> _TASK GOAL_: Line tally for "safety": state how many lines of the entries include it, with no other text.

---------- RECORDS FOR PROCESSING ----------

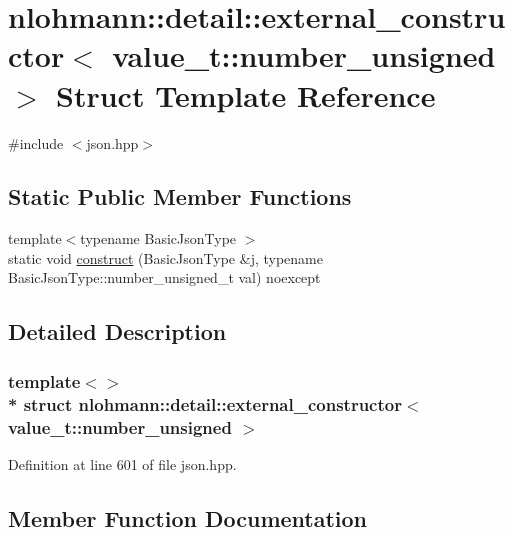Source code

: \hypertarget{structnlohmann_1_1detail_1_1external__constructor_3_01value__t_1_1number__unsigned_01_4}{}\section{nlohmann\+:\+:detail\+:\+:external\+\_\+constructor$<$ value\+\_\+t\+:\+:number\+\_\+unsigned $>$ Struct Template Reference}
\label{structnlohmann_1_1detail_1_1external__constructor_3_01value__t_1_1number__unsigned_01_4}


{\ttfamily \#include $<$json.\+hpp$>$}

\subsection*{Static Public Member Functions}
\begin{DoxyCompactItemize}
\item 
{\footnotesize template$<$typename Basic\+Json\+Type $>$ }\\static void \hyperlink{structnlohmann_1_1detail_1_1external__constructor_3_01value__t_1_1number__unsigned_01_4_a17969b14852f43e04353858c87b0f539}{construct} (Basic\+Json\+Type \&j, typename Basic\+Json\+Type\+::number\+\_\+unsigned\+\_\+t val) noexcept
\end{DoxyCompactItemize}


\subsection{Detailed Description}
\subsubsection*{template$<$$>$\\*
struct nlohmann\+::detail\+::external\+\_\+constructor$<$ value\+\_\+t\+::number\+\_\+unsigned $>$}



Definition at line 601 of file json.\+hpp.



\subsection{Member Function Documentation}
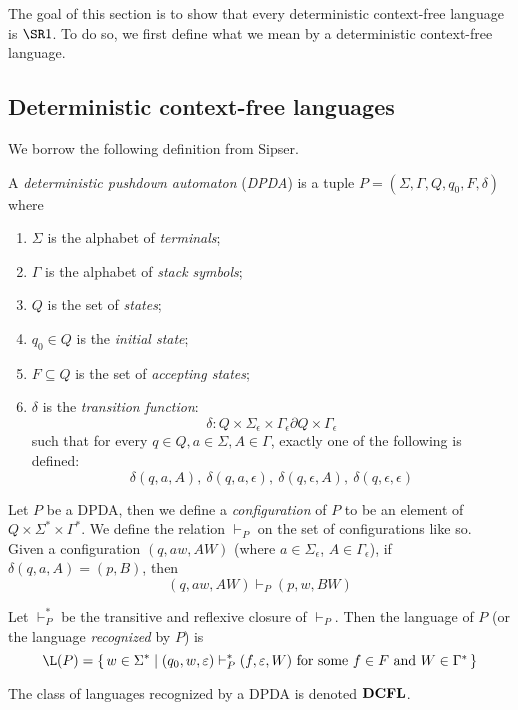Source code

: \documentclass{llncs}
\begin{document}
The goal of this section is to show that every deterministic context-free language is $\SR1$.
To do so, we first define what we mean by a deterministic context-free language.

\subsection{Deterministic context-free languages}

We borrow the following definition from Sipser.

\begin{definition}

    A \emph{deterministic pushdown automaton} (\emph{DPDA}) is a tuple $P=(\Sigma,\Gamma,Q,q_0,F,\delta)$
    where
    \begin{enumerate}
        \item $\Sigma$ is the alphabet of \emph{terminals};
        \item $\Gamma$ is the alphabet of \emph{stack symbols};
        \item $Q$ is the set of \emph{states};
        \item $q_0\in Q$ is the \emph{initial state};
        \item $F\subseteq Q$ is the set of \emph{accepting states};
        \item $\delta$ is the \emph{transition function}:
        $$ \delta\colon Q\times\Sigma_\epsilon\times\Gamma_\epsilon\partial Q\times\Gamma_\epsilon $$
        such that for every $q\in Q,a\in\Sigma,A\in\Gamma$, exactly one of the following is defined:
        $$ \delta(q,a,A),\ \delta(q,a,\epsilon),\ \delta(q,\epsilon,A),\ \delta(q,\epsilon,\epsilon) $$
    \end{enumerate}

\end{definition}

\begin{definition}

    Let $P$ be a DPDA, then we define a \emph{configuration} of $P$ to be an element of
    $Q\times\Sigma^*\times\Gamma^*$.
    We define the relation $\vdash_P$ on the set of configurations like so.
    Given a configuration $(q,aw,AW)$ (where $a\in\Sigma_\epsilon$, $A\in\Gamma_\epsilon$), if
    $\delta(q,a,A)=(p,B)$, then
    $$ (q,aw,AW) \vdash_P (p,w,BW) $$

    Let $\vdash^*_P$ be the transitive and reflexive closure of $\vdash_P$.
    Then the language of $P$ (or the language \emph{recognized} by $P$) is
    $$ \L(P) = \set{w\in\Sigma^*}[(q_0,w,\epsilon)\vdash^*_P(f,\epsilon,W)\hbox{ for some $f\in F$ and
    $W\in\Gamma^*$}] $$

    The class of languages recognized by a DPDA is denoted $\hbox{{\bf DCFL}}$.

\end{definition}
\end{document}
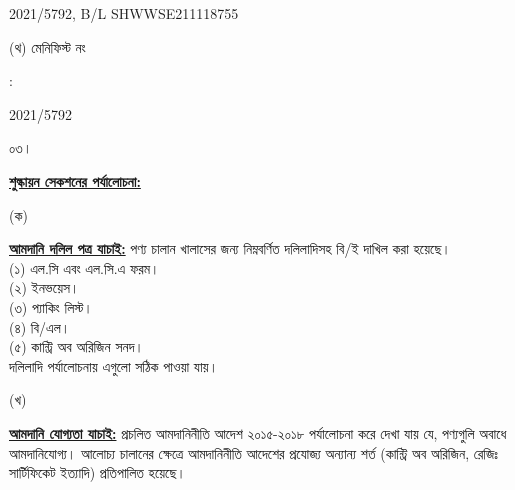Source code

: \documentclass[12pt]{article}
\newcommand{\blno}{SHWWSE211118755}
\newcommand{\menifest}{2021/5792}
\begin{document}
\begin{minipage}[t]{0.53\linewidth}
{\menifest}, B/L {\blno}
\\
\end{minipage}
\begin{minipage}[t]{0.05\linewidth}
\hspace*{1em}
\end{minipage}
\begin{minipage}[t]{0.40\linewidth}
(থ) মেনিফিস্ট নং
\end{minipage}
\begin{minipage}[t]{0.02\linewidth}
:
\end{minipage}
\begin{minipage}[t]{0.53\linewidth}
{\menifest}
\\
\end{minipage}
\normalsize
\begin{minipage}[t]{0.05\linewidth}
০৩।
\end{minipage}
\begin{minipage}[t]{0.95\linewidth}
\underline{\textbf{শুল্কায়ন সেকশনের পর্যালোচনা:}}
\end{minipage}
\begin{minipage}[t]{0.05\linewidth}
\hspace{1em}
\end{minipage}
\begin{minipage}[t]{0.05\linewidth}
(ক)
\end{minipage}
\begin{minipage}[t]{0.90\linewidth}
\underline{\textbf{আমদানি দলিল পত্র যাচাই:}}
পণ্য চালান খালাসের জন্য নিম্নবর্ণিত দলিলাদিসহ বি/ই দাখিল করা
হয়েছে।
\\
(১) এল.সি এবং এল.সি.এ ফরম।
\\
(২) ইনভয়েস।
\\
(৩) প্যাকিং লিস্ট।
\\
(৪) বি/এল।
\\
(৫) কান্ট্রি অব অরিজিন সনদ।
\\
দলিলাদি পর্যালোচনায় এগুলো
সঠিক পাওয়া যায়।
\\
\end{minipage}
\begin{minipage}[t]{0.05\linewidth}
\hspace{1em}
\end{minipage}
\begin{minipage}[t]{0.05\linewidth}
(খ)
\end{minipage}
\begin{minipage}[t]{0.90\linewidth}
\underline{\textbf{আমদানি যোগ্যতা যাচাই:}}
প্রচলিত আমদানিনীতি আদেশ ২০১৫-২০১৮  পর্যালোচনা করে দেখা যায় যে, পণ্যগুলি অবাধে আমদানিযোগ্য।
আলোচ্য চালানের ক্ষেত্রে আমদানিনীতি আদেশের প্রযোজ্য অন্যান্য শর্ত (কান্ট্রি অব অরিজিন, রেজিঃ
সার্টিফিকেট ইত্যাদি) প্রতিপালিত হয়েছে।
\\
\end{minipage}
\end{document}
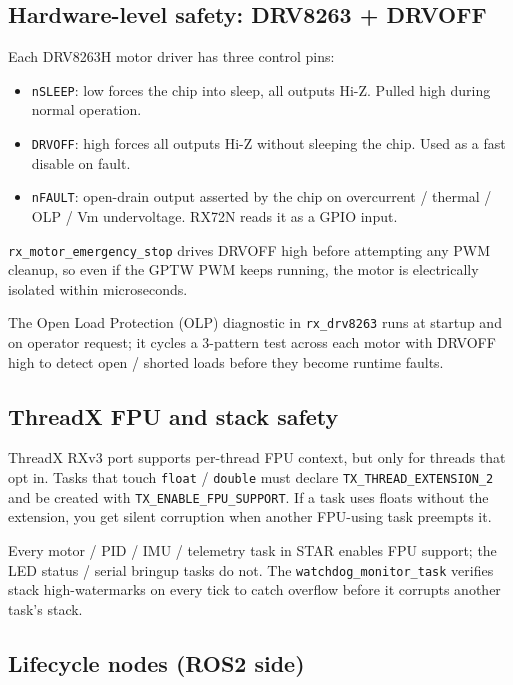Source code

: \subsection{Hardware-level safety: DRV8263 + DRVOFF}

Each DRV8263H motor driver has three control pins:

\begin{itemize}
  \item \texttt{nSLEEP}: low forces the chip into sleep, all outputs
        Hi-Z. Pulled high during normal operation.
  \item \texttt{DRVOFF}: high forces all outputs Hi-Z without
        sleeping the chip. Used as a fast disable on fault.
  \item \texttt{nFAULT}: open-drain output asserted by the chip on
        overcurrent / thermal / OLP / Vm undervoltage. RX72N reads it
        as a GPIO input.
\end{itemize}

\texttt{rx\_motor\_emergency\_stop} drives DRVOFF high before
attempting any PWM cleanup, so even if the GPTW PWM keeps running,
the motor is electrically isolated within microseconds.

The Open Load Protection (OLP) diagnostic in \texttt{rx\_drv8263}
runs at startup and on operator request; it cycles a 3-pattern test
across each motor with DRVOFF high to detect open / shorted loads
before they become runtime faults.

\subsection{ThreadX FPU and stack safety}

ThreadX RXv3 port supports per-thread FPU context, but only for
threads that opt in. Tasks that touch \texttt{float} / \texttt{double}
must declare \texttt{TX\_THREAD\_EXTENSION\_2} and be created with
\texttt{TX\_ENABLE\_FPU\_SUPPORT}. If a task uses floats without the
extension, you get silent corruption when another FPU-using task
preempts it.

Every motor / PID / IMU / telemetry task in STAR enables FPU
support; the LED status / serial bringup tasks do not. The
\texttt{watchdog\_monitor\_task} verifies stack high-watermarks on
every tick to catch overflow before it corrupts another task's stack.

\subsection{Lifecycle nodes (ROS2 side)}

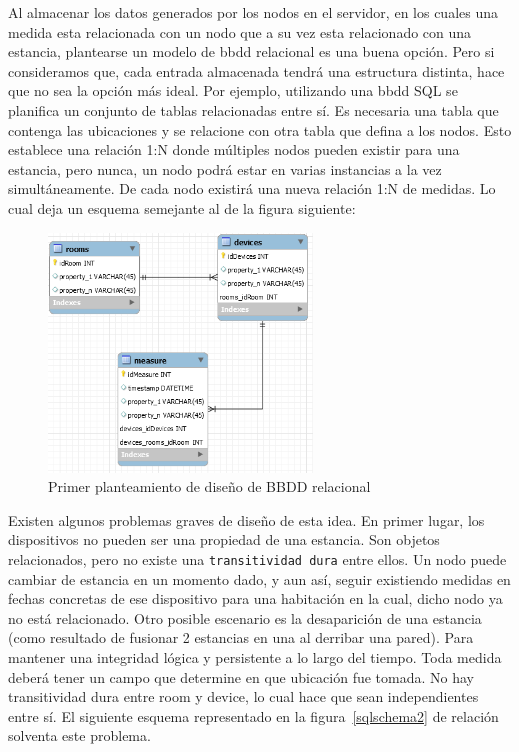 Al almacenar los datos generados por los nodos en el servidor, en los cuales una medida esta relacionada con un nodo que a su vez esta relacionado con una estancia, plantearse un modelo de \gls{bbdd} relacional es una buena opción. Pero si consideramos que, cada entrada almacenada tendrá una estructura distinta, hace que no sea la opción más ideal. Por ejemplo, utilizando una \gls{bbdd} SQL se planifica un conjunto de tablas relacionadas entre sí. Es necesaria una tabla que contenga las ubicaciones y se relacione con otra tabla que defina a los nodos. Esto establece una relación 1:N donde múltiples nodos pueden existir para una estancia, pero nunca, un nodo podrá estar en varias instancias a la vez simultáneamente. De cada nodo existirá una nueva relación 1:N de medidas. Lo cual deja un esquema semejante al de la figura siguiente:

\begin{figure}[hbt!]
\centering
\label{sqlschema1}
\includegraphics[height=2.5in]{figures/SQLSchemaExample_1.png}
\caption[Primer planteamiento de diseño de BBDD relacional]{Primer planteamiento de diseño de BBDD relacional\footnotemark}
\end{figure}

\vspace{1cm}

Existen algunos problemas graves de diseño de esta idea. En primer lugar, los dispositivos no pueden ser una propiedad de una estancia. Son objetos relacionados, pero no existe una \verb|transitividad dura| entre ellos. Un nodo puede cambiar de estancia en un momento dado, y aun así, seguir existiendo medidas en fechas concretas de ese dispositivo para una habitación en la cual, dicho nodo ya no está relacionado. Otro posible escenario es la desaparición de una estancia (como resultado de fusionar 2 estancias en una al derribar una pared). Para mantener una integridad lógica y persistente a lo largo del tiempo. Toda medida deberá tener un campo que determine en que ubicación fue tomada. No hay transitividad dura entre room y device, lo cual hace que sean independientes entre sí. El siguiente esquema representado en la figura~\ref{sqlschema2} de relación solventa este problema.


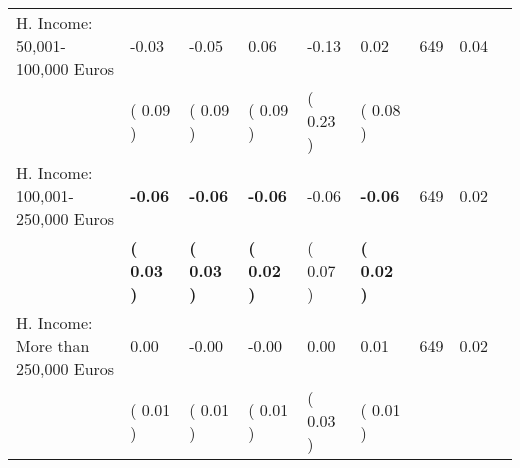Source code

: \begin{tabular}{L{6.2cm} C{1.8cm} C{1.8cm} C{1.8cm} C{1.8cm} C{1.8cm} C{1.8cm} C{0.3cm} C{0.3cm}}
H. Income: 50,001-100,000 Euros &     -0.03 &     -0.05 &      0.06 &     -0.13 &      0.02  & 649 &       0.04 \\ 
 & (     0.09 ) & (     0.09 ) & (     0.09 ) & (     0.23 ) & (     0.08 )  & \\
H. Income: 100,001-250,000 Euros & \textbf{    -0.06} & \textbf{    -0.06} & \textbf{    -0.06} &     -0.06 & \textbf{    -0.06}  & 649 &       0.02 \\ 
 & \textbf{(     0.03 )} & \textbf{(     0.03 )} & \textbf{(     0.02 )} & (     0.07 ) & \textbf{(     0.02 )}  & \\
H. Income: More than 250,000 Euros &      0.00 &     -0.00 &     -0.00 &      0.00 &      0.01  & 649 &       0.02 \\ 
 & (     0.01 ) & (     0.01 ) & (     0.01 ) & (     0.03 ) & (     0.01 )  & \\
\bottomrule
\end{tabular}
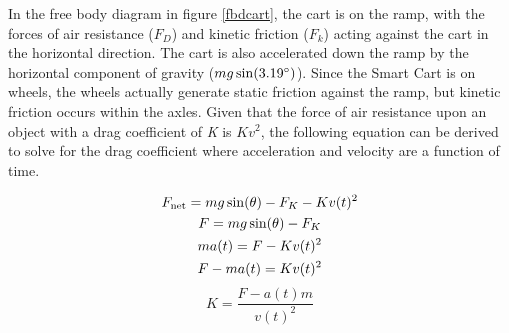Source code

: In the free body diagram in figure \ref{fbdcart}, the cart is on the ramp, with the forces of air resistance ($F_{D}$) and kinetic friction ($F_{k}$) acting
against the cart in the horizontal direction. The cart is also accelerated down the ramp by the horizontal component of gravity ($mg\sin(3.19\degree)$).
Since the Smart Cart is on wheels, the wheels actually generate static friction against the ramp, but kinetic friction occurs within the axles.
Given that the force of air resistance upon an object with a drag coefficient of \textit{K} is $Kv^2$, the following equation can be derived to solve for the
drag coefficient where acceleration and velocity are a function of time. 

\begin{gather*}
  F_{\textup{net}} = mg\sin(\theta) - F_{K} - Kv(t)^2\\
  F = mg\sin(\theta) - F_{K} \\
  ma(t) = F - Kv(t)^2\\
  F - ma(t) = Kv(t)^2
\end{gather*}
\begin{equation}
  K = \frac{F-a(t)m}{v(t)^2}
  \label{Eq:K}
\end{equation}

----------

> _REPLY TO THE EXERCISE_: 2